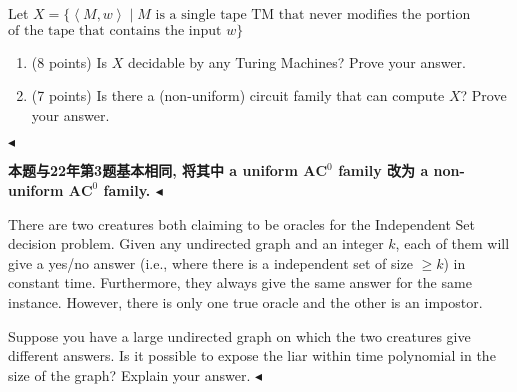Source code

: \documentclass[11pt]{article}
\newenvironment{problem}[2][Question]{\begin{trivlist}
\item[\hskip \labelsep{\bfseries#1}\hskip\labelsep{\bfseries#2.}]}{\hfill$\blacktriangleleft$\end{trivlist}}
\begin{document}
\begin{problem}{2.(15 points)}
    Let $X = \{\left\langle M,w \right\rangle\mid M \text{ is a single tape TM that never modifies the portion} $
    \\$\text{of the tape that contains the input } w\}$

    \begin{enumerate}[label=(\alph*)]
        \item (8 points) Is $X$ decidable by any Turing Machines? Prove your answer.
        \item (7 points) Is there a (non-uniform) circuit family that can compute $X$? Prove your answer.
    \end{enumerate}
\end{problem}

\begin{problem}{3.(15 points)}
    \bf 本题与22年第3题基本相同, 将其中 a uniform $\mathbf{AC}^0$ family 改为 a non-uniform $\mathbf{AC}^0$ family.
\end{problem}
\newpage
\begin{problem}{4.(12 points)}
    There are two creatures both claiming to be oracles for the Independent Set decision problem. Given any undirected graph and an integer $k$, each of them will give a yes/no answer (i.e., where there is a independent set of size $\ge k$) in constant time. Furthermore, they always give the same answer for the same instance. However, there is only one true oracle and the other is an impostor.  

    Suppose you have a large undirected graph on which the two creatures give different answers. Is it possible to expose the liar within time polynomial in the size of the graph? Explain your answer.
\end{problem}
\end{document}
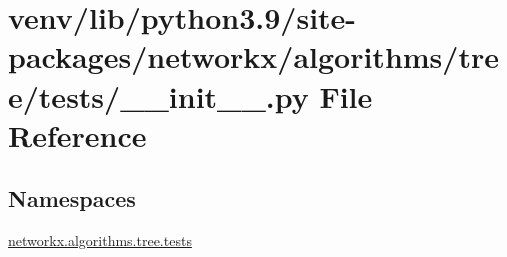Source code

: \hypertarget{venv_2lib_2python3_89_2site-packages_2networkx_2algorithms_2tree_2tests_2____init_____8py}{}\section{venv/lib/python3.9/site-\/packages/networkx/algorithms/tree/tests/\+\_\+\+\_\+init\+\_\+\+\_\+.py File Reference}
\label{venv_2lib_2python3_89_2site-packages_2networkx_2algorithms_2tree_2tests_2____init_____8py}
\subsection*{Namespaces}
\begin{DoxyCompactItemize}
\item 
 \hyperlink{namespacenetworkx_1_1algorithms_1_1tree_1_1tests}{networkx.\+algorithms.\+tree.\+tests}
\end{DoxyCompactItemize}
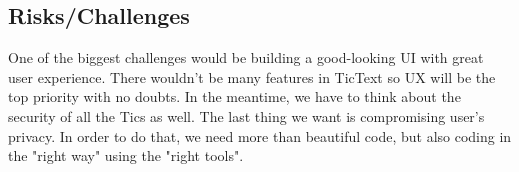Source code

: \subsection{Risks/Challenges}
One of the biggest challenges would be building a good-looking UI with great user experience. There wouldn't be many features in TicText so UX will be the top priority with no doubts. In the meantime, we have to think about the security of all the Tics as well. The last thing we want is compromising user's privacy. In order to do that, we need more than beautiful code, but also coding in the "right way" using the "right tools".
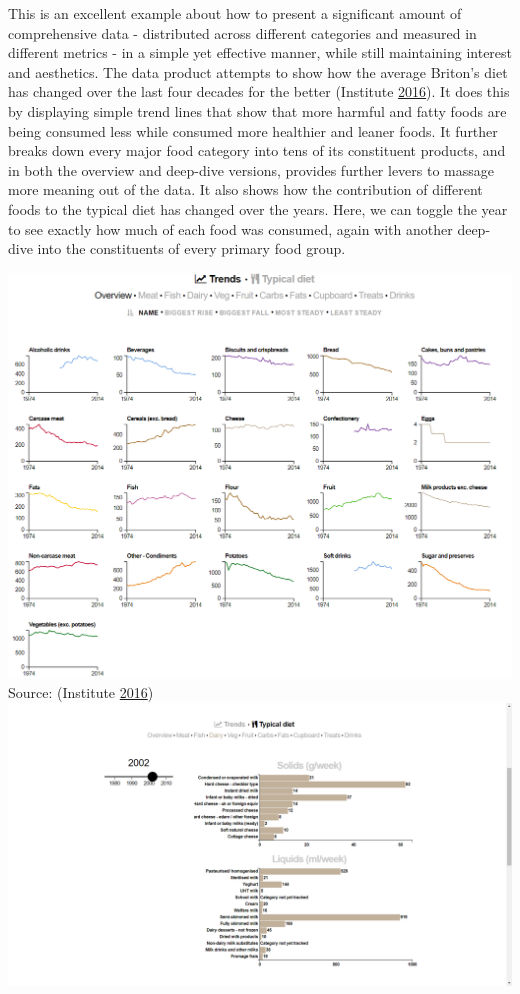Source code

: \documentclass[]{book}
\begin{document}
This is an excellent example about how to present a significant amount of comprehensive data - distributed across different categories and measured in different metrics - in a simple yet effective manner, while still maintaining interest and aesthetics. The data product attempts to show how the average Briton's diet has changed over the last four decades for the better (Institute \protect\hyperlink{ref-britain_diet_2016}{2016}). It does this by displaying simple trend lines that show that more harmful and fatty foods are being consumed less while consumed more healthier and leaner foods. It further breaks down every major food category into tens of its constituent products, and in both the overview and deep-dive versions, provides further levers to massage more meaning out of the data. It also shows how the contribution of different foods to the typical diet has changed over the years. Here, we can toggle the year to see exactly how much of each food was consumed, again with another deep-dive into the constituents of every primary food group.

\includegraphics{images/britain-diet-data-trends.PNG}
Source: (Institute \protect\hyperlink{ref-britain_diet_2016}{2016})
\includegraphics{images/britain-diet-data-typical_diet.png}
\end{document}

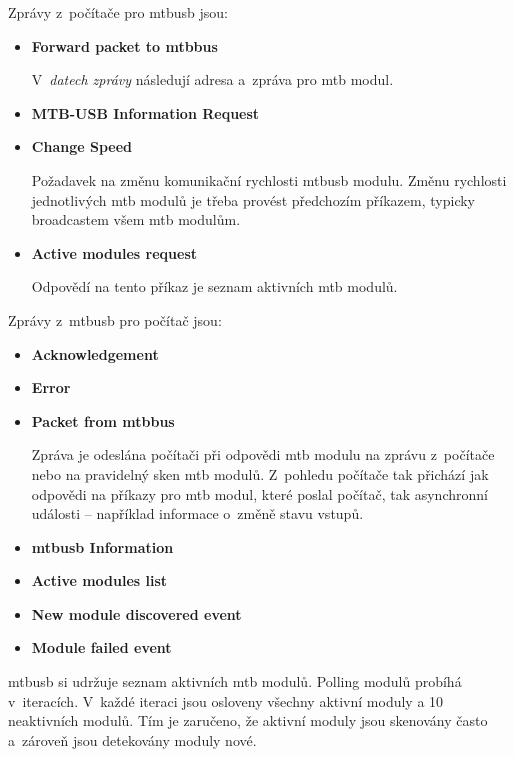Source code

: Zprávy z~počítače pro \gls{mtbusb} jsou:

\begin{itemize}
\item \textbf{Forward packet to \gls{mtbbus}}

V~\textit{datech zprávy} následují adresa a~zpráva pro \gls{mtb} modul.

\item \textbf{MTB-USB Information Request}

\item \textbf{Change Speed}

Požadavek na změnu komunikační rychlosti \gls{mtbusb} modulu. Změnu rychlosti
jednotlivých \gls{mtb} modulů je třeba provést předchozím příkazem, typicky
broadcastem všem \gls{mtb} modulům.

\item \textbf{Active modules request}

Odpovědí na tento příkaz je seznam aktivních \gls{mtb} modulů.

\end{itemize}

Zprávy z~\gls{mtbusb} pro počítač jsou:

\begin{itemize}
\item \textbf{Acknowledgement}
\item \textbf{Error}
\item \textbf{Packet from \gls{mtbbus}}

Zpráva je odeslána počítači při odpovědi \gls{mtb} modulu na zprávu z~počítače
nebo na pravidelný sken \gls{mtb} modulů. Z~pohledu počítače tak přichází jak
odpovědi na příkazy pro \gls{mtb} modul, které poslal počítač, tak asynchronní
události – například informace o~změně stavu vstupů.

\item \textbf{\gls{mtbusb} Information}

\item \textbf{Active modules list}

\item \textbf{New module discovered event}

\item \textbf{Module failed event}

\end{itemize}

\gls{mtbusb} si udržuje seznam aktivních \gls{mtb} modulů. Polling
modulů probíhá v~iteracích. V~každé iteraci jsou osloveny všechny aktivní
moduly a 10 neaktivních modulů. Tím je zaručeno, že aktivní moduly jsou
skenovány často a~zároveň jsou detekovány moduly nové.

------------------------

#### [Work item]
All of the material above should be written out exactly as given, minus any images.

#### [Answer box]
Source code

: \documentclass[11pt]{article}
\newenvironment{problem}[2][Question]{\begin{trivlist}
\item[\hskip \labelsep{\bfseries#1}\hskip\labelsep{\bfseries#2.}]}{\hfill$\blacktriangleleft$\end{trivlist}}
\begin{document}
\begin{problem}{2.(15 points)}
    Let $X = \{\left\langle M,w \right\rangle\mid M \text{ is a single tape TM that never modifies the portion} $
    \\$\text{of the tape that contains the input } w\}$

    \begin{enumerate}[label=(\alph*)]
        \item (8 points) Is $X$ decidable by any Turing Machines? Prove your answer.
        \item (7 points) Is there a (non-uniform) circuit family that can compute $X$? Prove your answer.
    \end{enumerate}
\end{problem}

\begin{problem}{3.(15 points)}
    \bf 本题与22年第3题基本相同, 将其中 a uniform $\mathbf{AC}^0$ family 改为 a non-uniform $\mathbf{AC}^0$ family.
\end{problem}
\newpage
\begin{problem}{4.(12 points)}
    There are two creatures both claiming to be oracles for the Independent Set decision problem. Given any undirected graph and an integer $k$, each of them will give a yes/no answer (i.e., where there is a independent set of size $\ge k$) in constant time. Furthermore, they always give the same answer for the same instance. However, there is only one true oracle and the other is an impostor.  

    Suppose you have a large undirected graph on which the two creatures give different answers. Is it possible to expose the liar within time polynomial in the size of the graph? Explain your answer.
\end{problem}
\end{document}
Source code

: \hypertarget{venv_2lib_2python3_89_2site-packages_2networkx_2algorithms_2tree_2tests_2____init_____8py}{}\section{venv/lib/python3.9/site-\/packages/networkx/algorithms/tree/tests/\+\_\+\+\_\+init\+\_\+\+\_\+.py File Reference}
\label{venv_2lib_2python3_89_2site-packages_2networkx_2algorithms_2tree_2tests_2____init_____8py}
\subsection*{Namespaces}
\begin{DoxyCompactItemize}
\item 
 \hyperlink{namespacenetworkx_1_1algorithms_1_1tree_1_1tests}{networkx.\+algorithms.\+tree.\+tests}
\end{DoxyCompactItemize}
Source code

: \subsection{Risks/Challenges}
One of the biggest challenges would be building a good-looking UI with great user experience. There wouldn't be many features in TicText so UX will be the top priority with no doubts. In the meantime, we have to think about the security of all the Tics as well. The last thing we want is compromising user's privacy. In order to do that, we need more than beautiful code, but also coding in the "right way" using the "right tools".
Source code

: \documentclass[]{book}
\begin{document}
This is an excellent example about how to present a significant amount of comprehensive data - distributed across different categories and measured in different metrics - in a simple yet effective manner, while still maintaining interest and aesthetics. The data product attempts to show how the average Briton's diet has changed over the last four decades for the better (Institute \protect\hyperlink{ref-britain_diet_2016}{2016}). It does this by displaying simple trend lines that show that more harmful and fatty foods are being consumed less while consumed more healthier and leaner foods. It further breaks down every major food category into tens of its constituent products, and in both the overview and deep-dive versions, provides further levers to massage more meaning out of the data. It also shows how the contribution of different foods to the typical diet has changed over the years. Here, we can toggle the year to see exactly how much of each food was consumed, again with another deep-dive into the constituents of every primary food group.

\includegraphics{images/britain-diet-data-trends.PNG}
Source: (Institute \protect\hyperlink{ref-britain_diet_2016}{2016})
\includegraphics{images/britain-diet-data-typical_diet.png}
\end{document}

Source code

: Zprávy z~počítače pro \gls{mtbusb} jsou:

\begin{itemize}
\item \textbf{Forward packet to \gls{mtbbus}}

V~\textit{datech zprávy} následují adresa a~zpráva pro \gls{mtb} modul.

\item \textbf{MTB-USB Information Request}

\item \textbf{Change Speed}

Požadavek na změnu komunikační rychlosti \gls{mtbusb} modulu. Změnu rychlosti
jednotlivých \gls{mtb} modulů je třeba provést předchozím příkazem, typicky
broadcastem všem \gls{mtb} modulům.

\item \textbf{Active modules request}

Odpovědí na tento příkaz je seznam aktivních \gls{mtb} modulů.

\end{itemize}

Zprávy z~\gls{mtbusb} pro počítač jsou:

\begin{itemize}
\item \textbf{Acknowledgement}
\item \textbf{Error}
\item \textbf{Packet from \gls{mtbbus}}

Zpráva je odeslána počítači při odpovědi \gls{mtb} modulu na zprávu z~počítače
nebo na pravidelný sken \gls{mtb} modulů. Z~pohledu počítače tak přichází jak
odpovědi na příkazy pro \gls{mtb} modul, které poslal počítač, tak asynchronní
události – například informace o~změně stavu vstupů.

\item \textbf{\gls{mtbusb} Information}

\item \textbf{Active modules list}

\item \textbf{New module discovered event}

\item \textbf{Module failed event}

\end{itemize}

\gls{mtbusb} si udržuje seznam aktivních \gls{mtb} modulů. Polling
modulů probíhá v~iteracích. V~každé iteraci jsou osloveny všechny aktivní
moduly a 10 neaktivních modulů. Tím je zaručeno, že aktivní moduly jsou
skenovány často a~zároveň jsou detekovány moduly nové.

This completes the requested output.